Existing video segments: 39627 Segment intervals in transcripts: 44977 Segment intervals in CMU_MOSEI_Labels.csd: 23259

gt950 commented 1 year ago

@agkphysics Hello, your work is excellent, but I have a little doubt, using the changed processing script you provided, slicing the audio according to the transcription and then labelling it with emotion labels, the final total is 30,174, but the official presentation has a total of 23,453, I'm a little confused, I hope you can help me, thanks in advance!

agkphysics commented 1 year ago

@gt950 I think there are some discrepancies between the labels file and their presentation. As I mentioned, there are only 23259 intervals in CMU_MOSEI_Labels.csd. I don't know where the other 200 come from. Also I'm not sure why you get 30,174 files with labels.

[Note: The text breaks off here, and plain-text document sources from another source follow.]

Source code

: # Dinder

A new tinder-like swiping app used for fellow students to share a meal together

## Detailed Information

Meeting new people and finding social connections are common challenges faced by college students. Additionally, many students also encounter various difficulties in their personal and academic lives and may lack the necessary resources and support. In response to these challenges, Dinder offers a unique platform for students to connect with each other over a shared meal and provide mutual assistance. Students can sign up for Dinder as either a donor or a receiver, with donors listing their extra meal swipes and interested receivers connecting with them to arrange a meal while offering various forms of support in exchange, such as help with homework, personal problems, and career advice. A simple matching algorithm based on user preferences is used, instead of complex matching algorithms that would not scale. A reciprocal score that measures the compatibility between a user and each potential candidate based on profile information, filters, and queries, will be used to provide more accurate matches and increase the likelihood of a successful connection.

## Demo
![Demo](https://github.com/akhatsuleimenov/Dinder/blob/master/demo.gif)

gt950 commented 1 year ago

@agkphysics Thank you very much for your answer! Sorry, it was a mistake on my part, because you redesigned {processing.py} according to the slice labels in the transcription and got 30174 slices in the {label.csv} file with the new script you provided, but the number of slices with labels in it is still 23259. Also, I found that in the emotion labels of ['features'] there would be several types of emotion with the same evaluation value, which caused the agrmax() function to return only the index of the first maximum value, thus resulting in audio slices with emotions of 'happy', 'sad ', 'anger', 'disgust', 'surprise', ' fear' are 14567, 3783, 2730, 1291, 437, 452 respectively, which also differs from the official distribution of the number of labels provided, is this due to this issue in {CMU_MOSEI_labels.csd}? I wonder if you have noticed this issue. Thank you again!

agkphysics commented 1 year ago

@gt950 No this is deliberate. I wanted to get a single emotion label for the purpose of multiclass emotion classification. The code should give two labels files, label_maj.csv for values that are a majority of the total, and label_plu.csv for values that are only a plurality.

Although I just found a bug in which it was doing integer division and incorrectly assigning the majority label. Fixed in 78639c6

gt950 commented 1 year ago

@agkphysics Thank you so much for your reply and help!!